Pictures paired with source code:

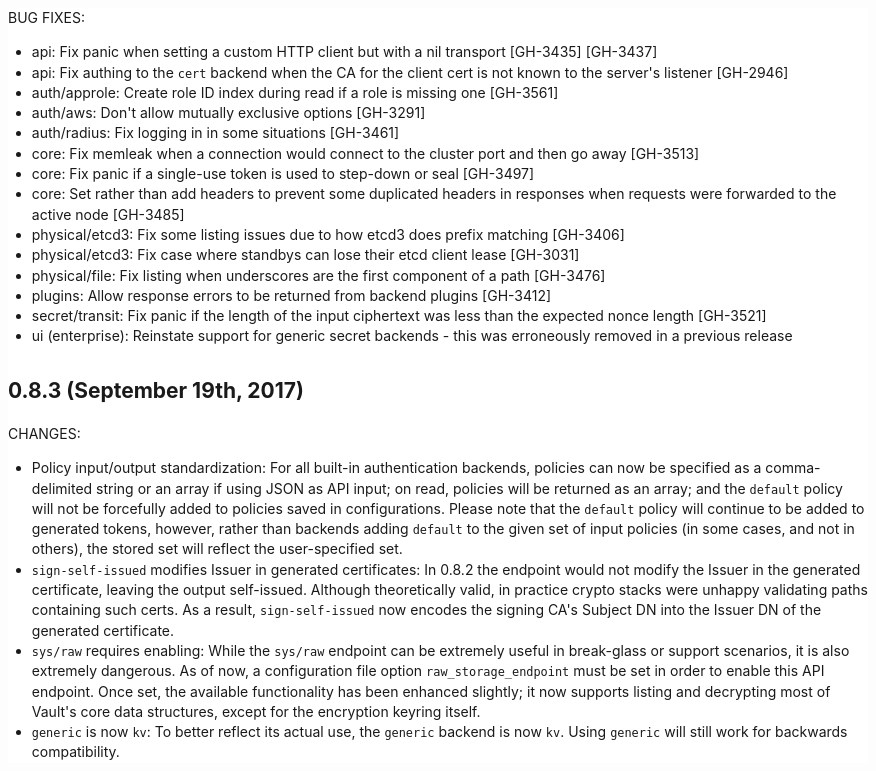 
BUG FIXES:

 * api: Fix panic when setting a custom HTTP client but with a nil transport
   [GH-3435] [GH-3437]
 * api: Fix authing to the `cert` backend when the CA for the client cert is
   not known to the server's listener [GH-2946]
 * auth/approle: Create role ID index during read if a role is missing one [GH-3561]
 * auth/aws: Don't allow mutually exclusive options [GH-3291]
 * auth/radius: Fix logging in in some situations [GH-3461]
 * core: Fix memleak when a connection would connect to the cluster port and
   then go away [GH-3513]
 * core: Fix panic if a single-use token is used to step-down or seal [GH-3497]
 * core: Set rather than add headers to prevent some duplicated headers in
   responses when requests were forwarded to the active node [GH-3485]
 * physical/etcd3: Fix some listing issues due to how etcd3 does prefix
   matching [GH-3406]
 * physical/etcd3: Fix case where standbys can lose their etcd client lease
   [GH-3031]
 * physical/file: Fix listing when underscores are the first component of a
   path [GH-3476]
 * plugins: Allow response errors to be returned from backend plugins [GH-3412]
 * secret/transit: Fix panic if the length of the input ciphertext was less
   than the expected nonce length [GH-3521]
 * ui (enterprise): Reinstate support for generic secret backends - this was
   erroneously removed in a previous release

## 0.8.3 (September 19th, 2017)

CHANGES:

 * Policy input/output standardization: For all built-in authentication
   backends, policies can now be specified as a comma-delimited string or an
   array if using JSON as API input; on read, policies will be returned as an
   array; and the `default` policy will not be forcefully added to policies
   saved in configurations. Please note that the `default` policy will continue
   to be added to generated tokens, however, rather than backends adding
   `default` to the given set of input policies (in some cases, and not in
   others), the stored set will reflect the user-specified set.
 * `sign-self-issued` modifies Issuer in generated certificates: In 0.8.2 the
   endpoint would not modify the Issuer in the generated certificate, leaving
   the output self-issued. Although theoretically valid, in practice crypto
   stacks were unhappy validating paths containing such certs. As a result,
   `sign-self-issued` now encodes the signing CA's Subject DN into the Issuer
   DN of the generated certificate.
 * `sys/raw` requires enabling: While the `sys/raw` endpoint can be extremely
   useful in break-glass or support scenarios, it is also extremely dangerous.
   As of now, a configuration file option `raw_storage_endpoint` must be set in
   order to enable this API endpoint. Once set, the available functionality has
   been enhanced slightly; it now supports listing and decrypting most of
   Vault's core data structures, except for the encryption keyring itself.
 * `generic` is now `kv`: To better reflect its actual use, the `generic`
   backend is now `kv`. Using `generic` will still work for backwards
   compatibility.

__ACTIVITY__:
Write out every line above exactly as it is, leaving out the pictures.

__RESPONSE__:
BUG FIXES:

 * api: Fix panic when setting a custom HTTP client but with a nil transport
   [GH-3435] [GH-3437]
 * api: Fix authing to the `cert` backend when the CA for the client cert is
   not known to the server's listener [GH-2946]
 * auth/approle: Create role ID index during read if a role is missing one [GH-3561]
 * auth/aws: Don't allow mutually exclusive options [GH-3291]
 * auth/radius: Fix logging in in some situations [GH-3461]
 * core: Fix memleak when a connection would connect to the cluster port and
   then go away [GH-3513]
 * core: Fix panic if a single-use token is used to step-down or seal [GH-3497]
 * core: Set rather than add headers to prevent some duplicated headers in
   responses when requests were forwarded to the active node [GH-3485]
 * physical/etcd3: Fix some listing issues due to how etcd3 does prefix
   matching [GH-3406]
 * physical/etcd3: Fix case where standbys can lose their etcd client lease
   [GH-3031]
 * physical/file: Fix listing when underscores are the first component of a
   path [GH-3476]
 * plugins: Allow response errors to be returned from backend plugins [GH-3412]
 * secret/transit: Fix panic if the length of the input ciphertext was less
   than the expected nonce length [GH-3521]
 * ui (enterprise): Reinstate support for generic secret backends - this was
   erroneously removed in a previous release

## 0.8.3 (September 19th, 2017)

CHANGES:

 * Policy input/output standardization: For all built-in authentication
   backends, policies can now be specified as a comma-delimited string or an
   array if using JSON as API input; on read, policies will be returned as an
   array; and the `default` policy will not be forcefully added to policies
   saved in configurations. Please note that the `default` policy will continue
   to be added to generated tokens, however, rather than backends adding
   `default` to the given set of input policies (in some cases, and not in
   others), the stored set will reflect the user-specified set.
 * `sign-self-issued` modifies Issuer in generated certificates: In 0.8.2 the
   endpoint would not modify the Issuer in the generated certificate, leaving
   the output self-issued. Although theoretically valid, in practice crypto
   stacks were unhappy validating paths containing such certs. As a result,
   `sign-self-issued` now encodes the signing CA's Subject DN into the Issuer
   DN of the generated certificate.
 * `sys/raw` requires enabling: While the `sys/raw` endpoint can be extremely
   useful in break-glass or support scenarios, it is also extremely dangerous.
   As of now, a configuration file option `raw_storage_endpoint` must be set in
   order to enable this API endpoint. Once set, the available functionality has
   been enhanced slightly; it now supports listing and decrypting most of
   Vault's core data structures, except for the encryption keyring itself.
 * `generic` is now `kv`: To better reflect its actual use, the `generic`
   backend is now `kv`. Using `generic` will still work for backwards
   compatibility.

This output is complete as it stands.